Die Lichter im Haus wurden ein wenig matter. Wetzon sah Smith und Joel Kidde, die weiter vorn ihre Plätze einnahmen. Audrey Cassidy und Gideon Winkler saßen neben ihnen. Gideons goldenes Haar fiel locker auf seine Schultern. Er trug sein Cape und hätte mit einem Vampir verwechselt werden können.

Wetzon saß auf dem zweiten Platz vom Gang, und während die Lichter im Zuschauerraum noch dunkler wurden, erschien JoJo am Pult, ein dicker Pinguin in seinem Frack. Ein Beben lief durch das Publikum, dann brandete Applaus auf. JoJo hob die Arme, deutete auf den Beckenschläger. Wetzons Herz pochte. Dies war der Augenblick der Geburt. Die Becken klirrten, und die Ouvertüre — ein seltenes Ereignis im modernen Musical — begann, melodisch und komplex, Blechbläser im Marschrhythmus, im nächsten Augenblick übergehend in eine unvergeßliche Ballade der Streicher. Das Publikum war begeistert.

Carlos glitt auf den Randplatz neben ihr und drückte ihre Hand. Seine war trocken und kalt.

Das Licht im Zuschauerraum erlosch. Der rote Samtvorhang hob sich wie eine Girlande, und dahinter zeigte sich ein grell bemalter Leinenvorhang mit einer Karnevalsszene, eine Schießbude, die vor ihren Augen in tausend Lichter zu explodieren schien und sich zum vollständigen Bild der ersten Nummer öffnete.

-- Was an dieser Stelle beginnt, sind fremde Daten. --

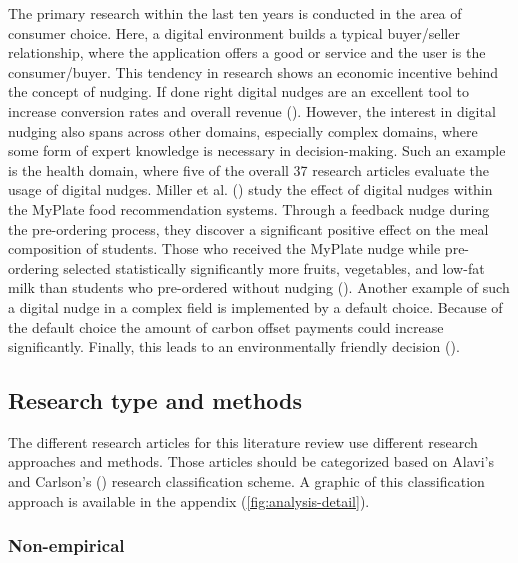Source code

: The primary research within the last ten years is conducted in the area of consumer choice. Here, a digital environment builds a typical buyer/seller relationship, where the application offers a good or service and the user is the consumer/buyer. This tendency in research shows an economic incentive behind the concept of nudging. If done right digital nudges are an excellent tool to increase conversion rates and overall revenue (\cite{mirsch_making_2018}).
However, the interest in digital nudging also spans across other domains, especially complex domains, where some form of expert knowledge is necessary in decision-making. Such an example is the health domain, where five of the overall 37 research articles evaluate the usage of digital nudges. Miller et al. (\citeyear{miller_effects_2016}) study the effect of digital nudges within the MyPlate food recommendation systems. Through a feedback nudge during the pre-ordering process, they discover a significant positive effect on the meal composition of students. Those who received the MyPlate nudge while pre-ordering selected statistically significantly more fruits, vegetables, and low-fat milk than students who pre-ordered without nudging (\cite{miller_effects_2016}).
Another example of such a digital nudge in a complex field is implemented by a default choice. Because of the default choice the amount of carbon offset payments could increase significantly. Finally, this leads to an environmentally friendly decision (\cite{szekely_nudging_2016}).


\subsection{Research type and methods}
The different research articles for this literature review use different research approaches and methods. Those articles should be categorized based on Alavi's and Carlson's (\citeyear{alavi_review_1992}) research classification scheme. A graphic of this classification approach is available in the appendix (\ref{fig:analysis-detail}).

\subsubsection{Non-empirical}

Durch den Lärm des hingerissenen Publikums sagte Wetzon: »Toll.«

Carlos strahlte sie an und schien sich zu freuen.

Der erste Akt rauschte vorbei, während jede Nummer begeistert beklatscht wurde und JoJo Pausen für den Applaus einlegen mußte. Carlos konnte nicht stillsitzen. Zweimal sprang er auf und verschwand im hinteren Foyer, wo die Schöpfer des Musicals nervös auf und ab gingen, wie Wetzon wußte.

Als nach dem ersten Akt der Vorhang mit einer Explosion aus Licht und einem Crescendo der Becken fiel, war Wetzon schon aufgestanden und spitzte auf dem Gang die Ohren. Denn so lange sie im Showbusineß gewesen war, hatten sich alle, die mit der Show zu tun hatten, Freunde und Familie, in den Pausen unter das Publikum gemischt, um die Stimmung der Kommentare aufzuschnappen.

»Wo ist es passiert?«

»Ich habe gehört, im Orchestergraben.«

»Nein, ich glaube, es war im Pissoir.«

»Kannst du dir vorstellen...«

»Ich habe gehört, er war spielsüchtig und daß es ein Bandenmord war.«

»Wirklich? Ist er nicht von einer Exgeliebten oder so auf Unterhalt verklagt worden?«

»Sie reden über den Mord.« Wetzon war so irritiert, daß ihr die Worte fehlten. »Was hören Sie, Aline?«

»Das gleiche wie Sie.« Aline sah sie von der Seite an. »Ich habe gehört, daß Sie Detektiv sind.«

»Oh, bitte. Ich habe jemandem einen Gefallen getan, mehr nicht. Die Show ist wunderbar.« Wie sie gehofft hatte, klappte alles so, wie die Schöpfer der Show es wollten, und der erste Akt lief, wenn er auch ein wenig zu lang war.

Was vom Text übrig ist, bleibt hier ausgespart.